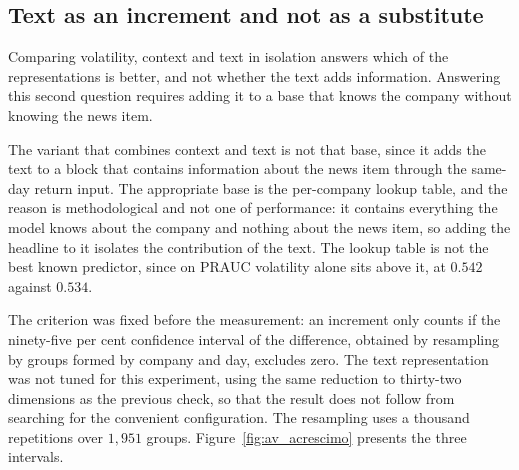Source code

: \subsection{Text as an increment and not as a substitute}
\label{sec:av_acrescimo}

Comparing volatility, context and text in isolation answers which of the representations is better,
and not whether the text adds information. Answering this second question requires adding it to a
base that knows the company without knowing the news item.

The variant that combines context and text is not that base, since it adds the text to a block
that contains information about the news item through the same-day return input. The appropriate
base is the per-company lookup table, and the reason is methodological and not one of performance:
it contains everything the model knows about the company and nothing about the news item, so adding
the headline to it isolates the contribution of the text. The lookup table is not the best known
predictor, since on \gls{PRAUC} volatility alone sits above it, at $0.542$ against $0.534$.

The criterion was fixed before the measurement: an increment only counts if the ninety-five per
cent confidence interval of the difference, obtained by resampling by groups formed by company and
day, excludes zero. The text representation was not tuned for this experiment, using the same
reduction to thirty-two dimensions as the previous check, so that the result does not follow from
searching for the convenient configuration. The resampling uses a thousand repetitions over
$1{,}951$ groups. Figure~\ref{fig:av_acrescimo} presents the three intervals.

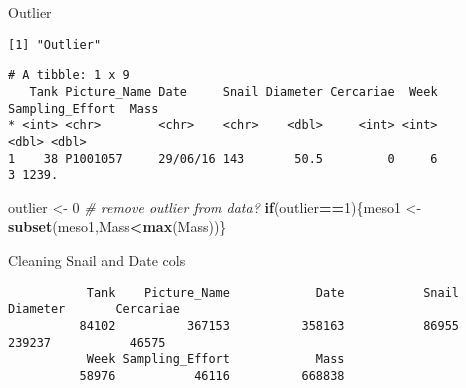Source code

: \documentclass[10,portrait]{article}
\newenvironment{Shaded}{\begin{snugshade}}{\end{snugshade}}
\newcommand{\KeywordTok}[1]{\textcolor[rgb]{0.13,0.29,0.53}{\textbf{#1}}}
\newcommand{\DecValTok}[1]{\textcolor[rgb]{0.00,0.00,0.81}{#1}}
\newcommand{\StringTok}[1]{\textcolor[rgb]{0.31,0.60,0.02}{#1}}
\newcommand{\CommentTok}[1]{\textcolor[rgb]{0.56,0.35,0.01}{\textit{#1}}}
\newcommand{\ControlFlowTok}[1]{\textcolor[rgb]{0.13,0.29,0.53}{\textbf{#1}}}
\newcommand{\OperatorTok}[1]{\textcolor[rgb]{0.81,0.36,0.00}{\textbf{#1}}}
\newcommand{\NormalTok}[1]{#1}
\begin{document}
Outlier

\begin{Shaded}
\end{Shaded}

\begin{verbatim}
[1] "Outlier"
\end{verbatim}

\begin{verbatim}
# A tibble: 1 x 9
   Tank Picture_Name Date     Snail Diameter Cercariae  Week Sampling_Effort  Mass
* <int> <chr>        <chr>    <chr>    <dbl>     <int> <int>           <dbl> <dbl>
1    38 P1001057     29/06/16 143       50.5         0     6               3 1239.
\end{verbatim}

\begin{Shaded}
\begin{Highlighting}[]
\NormalTok{outlier <-}\StringTok{ }\DecValTok{0} \CommentTok{# remove outlier from data?}
\ControlFlowTok{if}\NormalTok{(outlier}\OperatorTok{==}\DecValTok{1}\NormalTok{)\{meso1 <-}\StringTok{ }\KeywordTok{subset}\NormalTok{(meso1,Mass}\OperatorTok{<}\KeywordTok{max}\NormalTok{(Mass))\}}
\end{Highlighting}
\end{Shaded}

Cleaning Snail and Date cols

\begin{Shaded}
\end{Shaded}

\begin{verbatim}
           Tank    Picture_Name            Date           Snail        Diameter       Cercariae 
          84102          367153          358163           86955          239237           46575 
           Week Sampling_Effort            Mass 
          58976           46116          668838 
\end{verbatim}
\end{document}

WHAT IS NEEDED
Please retype every record exactly, leaving the pictures out.

OUTPUT BELOW
Source code

: \subsection{Text as an increment and not as a substitute}
\label{sec:av_acrescimo}

Comparing volatility, context and text in isolation answers which of the representations is better,
and not whether the text adds information. Answering this second question requires adding it to a
base that knows the company without knowing the news item.

The variant that combines context and text is not that base, since it adds the text to a block
that contains information about the news item through the same-day return input. The appropriate
base is the per-company lookup table, and the reason is methodological and not one of performance:
it contains everything the model knows about the company and nothing about the news item, so adding
the headline to it isolates the contribution of the text. The lookup table is not the best known
predictor, since on \gls{PRAUC} volatility alone sits above it, at $0.542$ against $0.534$.

The criterion was fixed before the measurement: an increment only counts if the ninety-five per
cent confidence interval of the difference, obtained by resampling by groups formed by company and
day, excludes zero. The text representation was not tuned for this experiment, using the same
reduction to thirty-two dimensions as the previous check, so that the result does not follow from
searching for the convenient configuration. The resampling uses a thousand repetitions over
$1{,}951$ groups. Figure~\ref{fig:av_acrescimo} presents the three intervals.

Source code

: \documentclass[10,portrait]{article}
\newenvironment{Shaded}{\begin{snugshade}}{\end{snugshade}}
\newcommand{\KeywordTok}[1]{\textcolor[rgb]{0.13,0.29,0.53}{\textbf{#1}}}
\newcommand{\DecValTok}[1]{\textcolor[rgb]{0.00,0.00,0.81}{#1}}
\newcommand{\StringTok}[1]{\textcolor[rgb]{0.31,0.60,0.02}{#1}}
\newcommand{\CommentTok}[1]{\textcolor[rgb]{0.56,0.35,0.01}{\textit{#1}}}
\newcommand{\ControlFlowTok}[1]{\textcolor[rgb]{0.13,0.29,0.53}{\textbf{#1}}}
\newcommand{\OperatorTok}[1]{\textcolor[rgb]{0.81,0.36,0.00}{\textbf{#1}}}
\newcommand{\NormalTok}[1]{#1}
\begin{document}
Outlier

\begin{Shaded}
\end{Shaded}

\begin{verbatim}
[1] "Outlier"
\end{verbatim}

\begin{verbatim}
# A tibble: 1 x 9
   Tank Picture_Name Date     Snail Diameter Cercariae  Week Sampling_Effort  Mass
* <int> <chr>        <chr>    <chr>    <dbl>     <int> <int>           <dbl> <dbl>
1    38 P1001057     29/06/16 143       50.5         0     6               3 1239.
\end{verbatim}

\begin{Shaded}
\begin{Highlighting}[]
\NormalTok{outlier <-}\StringTok{ }\DecValTok{0} \CommentTok{# remove outlier from data?}
\ControlFlowTok{if}\NormalTok{(outlier}\OperatorTok{==}\DecValTok{1}\NormalTok{)\{meso1 <-}\StringTok{ }\KeywordTok{subset}\NormalTok{(meso1,Mass}\OperatorTok{<}\KeywordTok{max}\NormalTok{(Mass))\}}
\end{Highlighting}
\end{Shaded}

Cleaning Snail and Date cols

\begin{Shaded}
\end{Shaded}

\begin{verbatim}
           Tank    Picture_Name            Date           Snail        Diameter       Cercariae 
          84102          367153          358163           86955          239237           46575 
           Week Sampling_Effort            Mass 
          58976           46116          668838 
\end{verbatim}
\end{document}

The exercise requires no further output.